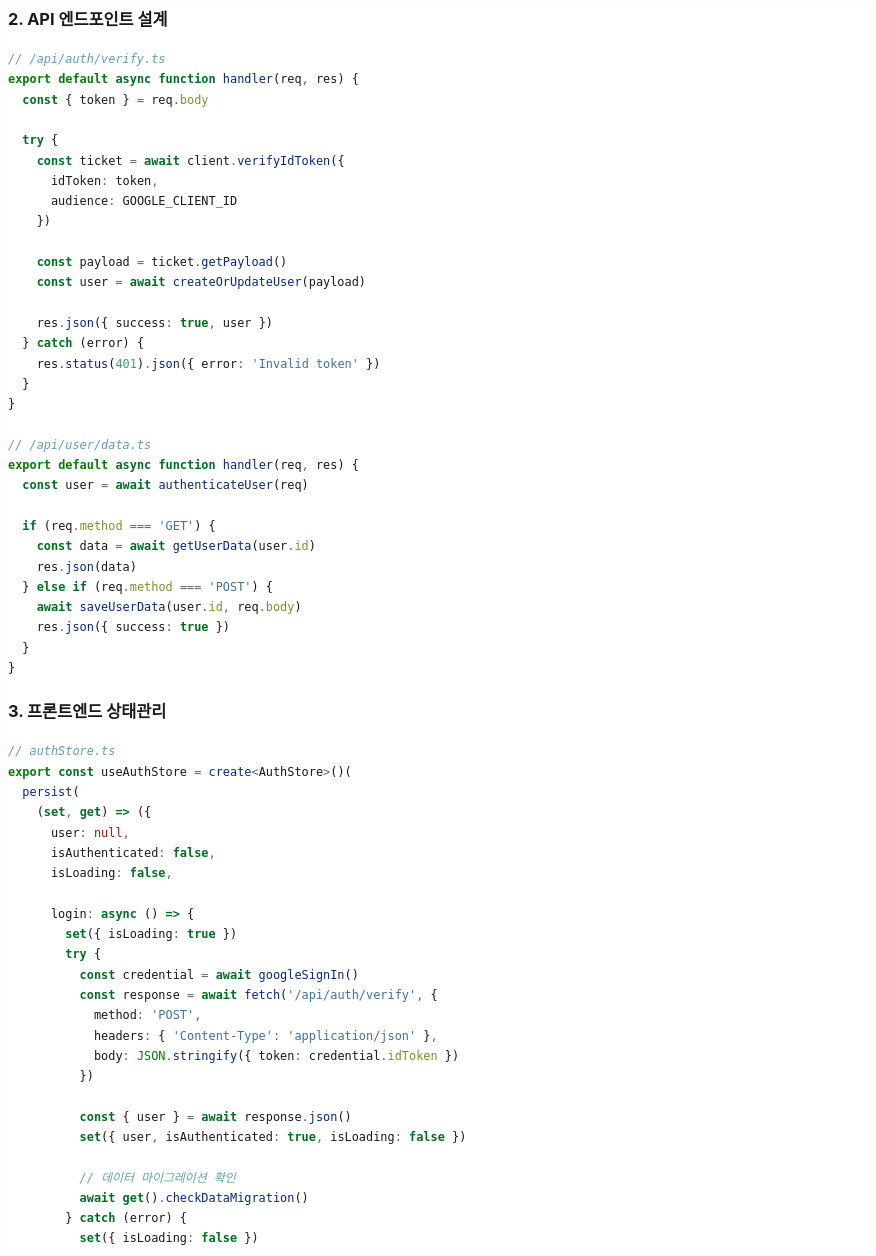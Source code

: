### 2. API 엔드포인트 설계

```typescript
// /api/auth/verify.ts
export default async function handler(req, res) {
  const { token } = req.body
  
  try {
    const ticket = await client.verifyIdToken({
      idToken: token,
      audience: GOOGLE_CLIENT_ID
    })
    
    const payload = ticket.getPayload()
    const user = await createOrUpdateUser(payload)
    
    res.json({ success: true, user })
  } catch (error) {
    res.status(401).json({ error: 'Invalid token' })
  }
}

// /api/user/data.ts
export default async function handler(req, res) {
  const user = await authenticateUser(req)
  
  if (req.method === 'GET') {
    const data = await getUserData(user.id)
    res.json(data)
  } else if (req.method === 'POST') {
    await saveUserData(user.id, req.body)
    res.json({ success: true })
  }
}
```

### 3. 프론트엔드 상태관리

```typescript
// authStore.ts
export const useAuthStore = create<AuthStore>()(
  persist(
    (set, get) => ({
      user: null,
      isAuthenticated: false,
      isLoading: false,

      login: async () => {
        set({ isLoading: true })
        try {
          const credential = await googleSignIn()
          const response = await fetch('/api/auth/verify', {
            method: 'POST',
            headers: { 'Content-Type': 'application/json' },
            body: JSON.stringify({ token: credential.idToken })
          })
          
          const { user } = await response.json()
          set({ user, isAuthenticated: true, isLoading: false })
          
          // 데이터 마이그레이션 확인
          await get().checkDataMigration()
        } catch (error) {
          set({ isLoading: false })
```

■ ■ ■ ■ ■ ■ ■

* _Task brief_
Lines in the records above that carry the word "error" are to be located and copied.

* _Exercise answer_
  } catch (error) {
    res.status(401).json({ error: 'Invalid token' })
        } catch (error) {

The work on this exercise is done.